The Jewish Chronicle

Review: The Great Game: Afghanistan

Afghanistan, in all its complexity

April 30, 2009 10:40
The Great Game — 12 new plays about Afghanistan’s troubled history (Photo: John Haynes)
3 min read

One of the first offerings in the Tricycle’s 12-play Afghanistan season features the same alarming image as the last — that of British troops wondering what the hell they are doing there.

Stephen Jeffreys’s Bugles at the Gates of Jalalabad is set in 1842 and deals with the British army’s disastrous trek from Kabul during which they lost 16,000 British and Indian troops at the hands of the Afghans. Canopy of Stars by Simon Stephens is set in 2009 with British soldiers fighting and dying in Helmand.
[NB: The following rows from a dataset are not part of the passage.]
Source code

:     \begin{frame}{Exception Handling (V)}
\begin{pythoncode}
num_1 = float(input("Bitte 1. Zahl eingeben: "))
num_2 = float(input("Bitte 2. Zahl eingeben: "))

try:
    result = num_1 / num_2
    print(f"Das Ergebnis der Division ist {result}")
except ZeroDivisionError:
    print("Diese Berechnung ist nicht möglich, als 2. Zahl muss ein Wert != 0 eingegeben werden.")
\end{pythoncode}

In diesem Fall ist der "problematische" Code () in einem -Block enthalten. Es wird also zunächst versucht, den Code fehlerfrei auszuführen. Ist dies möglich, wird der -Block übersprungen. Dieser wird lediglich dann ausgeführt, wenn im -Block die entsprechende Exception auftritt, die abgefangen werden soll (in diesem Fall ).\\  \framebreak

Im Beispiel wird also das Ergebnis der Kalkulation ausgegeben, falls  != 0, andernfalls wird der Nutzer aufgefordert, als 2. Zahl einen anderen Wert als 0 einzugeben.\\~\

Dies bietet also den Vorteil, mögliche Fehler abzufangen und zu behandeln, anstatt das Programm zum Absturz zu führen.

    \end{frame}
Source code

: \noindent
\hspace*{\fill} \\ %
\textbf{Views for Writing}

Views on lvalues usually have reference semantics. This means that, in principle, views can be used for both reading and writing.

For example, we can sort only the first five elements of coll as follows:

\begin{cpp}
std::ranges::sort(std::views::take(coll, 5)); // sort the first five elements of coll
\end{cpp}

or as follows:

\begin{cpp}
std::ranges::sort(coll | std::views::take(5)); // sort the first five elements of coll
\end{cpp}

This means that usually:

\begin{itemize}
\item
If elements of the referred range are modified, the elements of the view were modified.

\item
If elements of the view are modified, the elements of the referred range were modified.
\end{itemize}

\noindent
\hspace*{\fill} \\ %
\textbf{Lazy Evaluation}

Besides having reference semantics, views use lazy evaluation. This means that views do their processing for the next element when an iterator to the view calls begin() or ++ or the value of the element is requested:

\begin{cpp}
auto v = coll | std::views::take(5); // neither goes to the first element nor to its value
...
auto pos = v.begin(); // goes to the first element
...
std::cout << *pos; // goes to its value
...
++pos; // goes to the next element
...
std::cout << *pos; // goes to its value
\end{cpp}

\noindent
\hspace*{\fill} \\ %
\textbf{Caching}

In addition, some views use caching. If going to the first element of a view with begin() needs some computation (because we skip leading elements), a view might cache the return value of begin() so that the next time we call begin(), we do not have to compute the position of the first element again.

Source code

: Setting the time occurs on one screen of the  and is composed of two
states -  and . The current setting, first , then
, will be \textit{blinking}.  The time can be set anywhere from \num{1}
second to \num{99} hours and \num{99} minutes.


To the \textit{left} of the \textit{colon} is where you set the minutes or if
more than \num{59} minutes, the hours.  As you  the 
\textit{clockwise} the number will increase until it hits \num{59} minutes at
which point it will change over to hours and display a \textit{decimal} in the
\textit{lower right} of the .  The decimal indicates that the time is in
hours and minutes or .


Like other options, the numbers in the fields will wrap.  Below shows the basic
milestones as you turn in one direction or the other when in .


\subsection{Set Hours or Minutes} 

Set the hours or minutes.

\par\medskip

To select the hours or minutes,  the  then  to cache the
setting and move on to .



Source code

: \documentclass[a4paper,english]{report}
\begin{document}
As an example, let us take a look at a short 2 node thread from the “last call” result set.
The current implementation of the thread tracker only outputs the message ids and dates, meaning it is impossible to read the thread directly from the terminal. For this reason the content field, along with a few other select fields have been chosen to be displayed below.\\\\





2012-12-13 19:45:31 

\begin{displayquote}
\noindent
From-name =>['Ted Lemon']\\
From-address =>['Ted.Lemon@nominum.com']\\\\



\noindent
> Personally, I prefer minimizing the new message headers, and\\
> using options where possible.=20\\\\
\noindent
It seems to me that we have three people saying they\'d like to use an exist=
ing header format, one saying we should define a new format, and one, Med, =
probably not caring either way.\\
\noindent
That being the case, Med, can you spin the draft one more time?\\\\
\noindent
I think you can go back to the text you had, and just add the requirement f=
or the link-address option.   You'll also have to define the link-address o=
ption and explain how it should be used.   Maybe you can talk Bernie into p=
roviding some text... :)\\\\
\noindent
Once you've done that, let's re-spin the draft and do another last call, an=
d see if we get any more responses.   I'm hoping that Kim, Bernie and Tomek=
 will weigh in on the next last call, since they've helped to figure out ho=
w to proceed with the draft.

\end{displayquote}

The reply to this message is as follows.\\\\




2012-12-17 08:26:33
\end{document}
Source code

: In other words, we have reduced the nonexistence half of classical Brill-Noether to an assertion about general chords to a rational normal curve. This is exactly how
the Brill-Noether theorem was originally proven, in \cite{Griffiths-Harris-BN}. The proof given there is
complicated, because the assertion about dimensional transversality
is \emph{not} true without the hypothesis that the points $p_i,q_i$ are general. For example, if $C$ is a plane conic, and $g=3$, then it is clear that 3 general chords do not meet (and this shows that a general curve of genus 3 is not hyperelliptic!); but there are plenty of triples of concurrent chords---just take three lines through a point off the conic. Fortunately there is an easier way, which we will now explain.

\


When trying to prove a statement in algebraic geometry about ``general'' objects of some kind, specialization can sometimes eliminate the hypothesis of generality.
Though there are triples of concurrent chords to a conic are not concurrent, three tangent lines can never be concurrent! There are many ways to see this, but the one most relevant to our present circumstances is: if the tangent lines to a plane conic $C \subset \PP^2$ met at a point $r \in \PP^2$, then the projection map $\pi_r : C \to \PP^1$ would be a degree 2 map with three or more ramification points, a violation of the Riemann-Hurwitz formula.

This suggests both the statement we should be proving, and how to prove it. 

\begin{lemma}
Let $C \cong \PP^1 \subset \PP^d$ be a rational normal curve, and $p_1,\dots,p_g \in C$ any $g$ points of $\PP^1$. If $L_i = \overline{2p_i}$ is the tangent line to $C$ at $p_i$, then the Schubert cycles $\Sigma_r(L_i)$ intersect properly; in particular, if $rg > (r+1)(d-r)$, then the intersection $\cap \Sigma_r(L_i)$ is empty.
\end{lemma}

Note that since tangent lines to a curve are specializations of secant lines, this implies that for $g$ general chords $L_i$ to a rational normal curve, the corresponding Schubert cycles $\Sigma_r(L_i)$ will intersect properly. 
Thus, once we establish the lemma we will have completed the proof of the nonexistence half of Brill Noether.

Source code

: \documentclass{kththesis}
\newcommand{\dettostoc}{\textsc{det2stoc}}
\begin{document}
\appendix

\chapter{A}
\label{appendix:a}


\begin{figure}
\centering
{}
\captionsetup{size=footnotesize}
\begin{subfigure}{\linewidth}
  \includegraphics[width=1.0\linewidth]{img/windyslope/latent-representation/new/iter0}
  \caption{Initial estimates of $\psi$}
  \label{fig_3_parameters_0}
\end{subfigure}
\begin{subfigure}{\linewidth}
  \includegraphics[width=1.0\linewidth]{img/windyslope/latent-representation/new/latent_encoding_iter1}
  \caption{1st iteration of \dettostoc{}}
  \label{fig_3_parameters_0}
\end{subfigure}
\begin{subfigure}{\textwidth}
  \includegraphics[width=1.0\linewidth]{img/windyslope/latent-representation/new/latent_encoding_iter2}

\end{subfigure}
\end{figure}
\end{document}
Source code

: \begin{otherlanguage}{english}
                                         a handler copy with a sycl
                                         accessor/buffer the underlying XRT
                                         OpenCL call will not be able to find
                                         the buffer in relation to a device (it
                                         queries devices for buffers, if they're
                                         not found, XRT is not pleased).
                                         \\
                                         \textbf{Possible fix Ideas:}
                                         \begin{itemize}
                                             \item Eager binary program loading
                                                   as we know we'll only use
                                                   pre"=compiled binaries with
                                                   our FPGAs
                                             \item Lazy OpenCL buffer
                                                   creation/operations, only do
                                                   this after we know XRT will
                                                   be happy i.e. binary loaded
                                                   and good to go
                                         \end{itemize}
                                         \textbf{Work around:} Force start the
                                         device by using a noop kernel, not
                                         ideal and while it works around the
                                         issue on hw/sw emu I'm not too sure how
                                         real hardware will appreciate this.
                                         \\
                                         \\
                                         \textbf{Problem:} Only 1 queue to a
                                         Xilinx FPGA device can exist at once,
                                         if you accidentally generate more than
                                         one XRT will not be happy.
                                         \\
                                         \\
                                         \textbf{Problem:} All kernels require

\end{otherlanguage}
Yet by the end of this marathon cycle of 12 plays, which is split chronologically into three sections of Afghan history, you seriously doubt the two opinions most often expressed about our involvement in Afghanistan — that we should stay, or that we should stay away. The Great Game teaches us that it is more complex than that.

The theatrical offerings in this festival — there are films and exhibitions too — will take a whole day and an evening to view, although you can see each of the roughly two-and-a-half hour sections on separate days if you prefer.

But however you do it, and whatever your views on the rights and wrongs of British, American and Russian involvement in the affairs of Afghanis, you will surely leave with a sense that our fate, and that of poppy-growing farmers or young girls condemned to a life of enforced childbearing by Taliban nutters, are inextricably linked.

On that score alone, artistic director Nicolas Kent’s most ambitious project, directed mostly by Kent and Indhu Rubasingham, is a triumph.

Britain’s presence in Afghanistan was about protecting the opium trade and British India from Russian advances; now it is about terrorists trained, equipped and radicalised in this wild region of central Asia.

If a bomb had gone off at the Tricycle during the press showing it would have wiped out a lot of playwriting talent. For Kent has gathered an impressive line-up. Ron Hutchinson — whose Moonlight and Magnolias last year so entertainingly explored the nexus of Jewish writing and producing talent in Hollywood — has turned his attention in Durand’s Line to the 19th-century setting of Afghanistan’s borders as negotiated by the arrogant diplomat Sir Henry Mortimer Durand (Michael Cochrane) and Paul Bhattacharjee’s wise Afghan chieftain Amir Rahman. “To believe that a map does not describe a world but brings it into being” is, as the Amir says, about as succinct a summary of the British Empire’s deluded attitude to cartography as you could wish for.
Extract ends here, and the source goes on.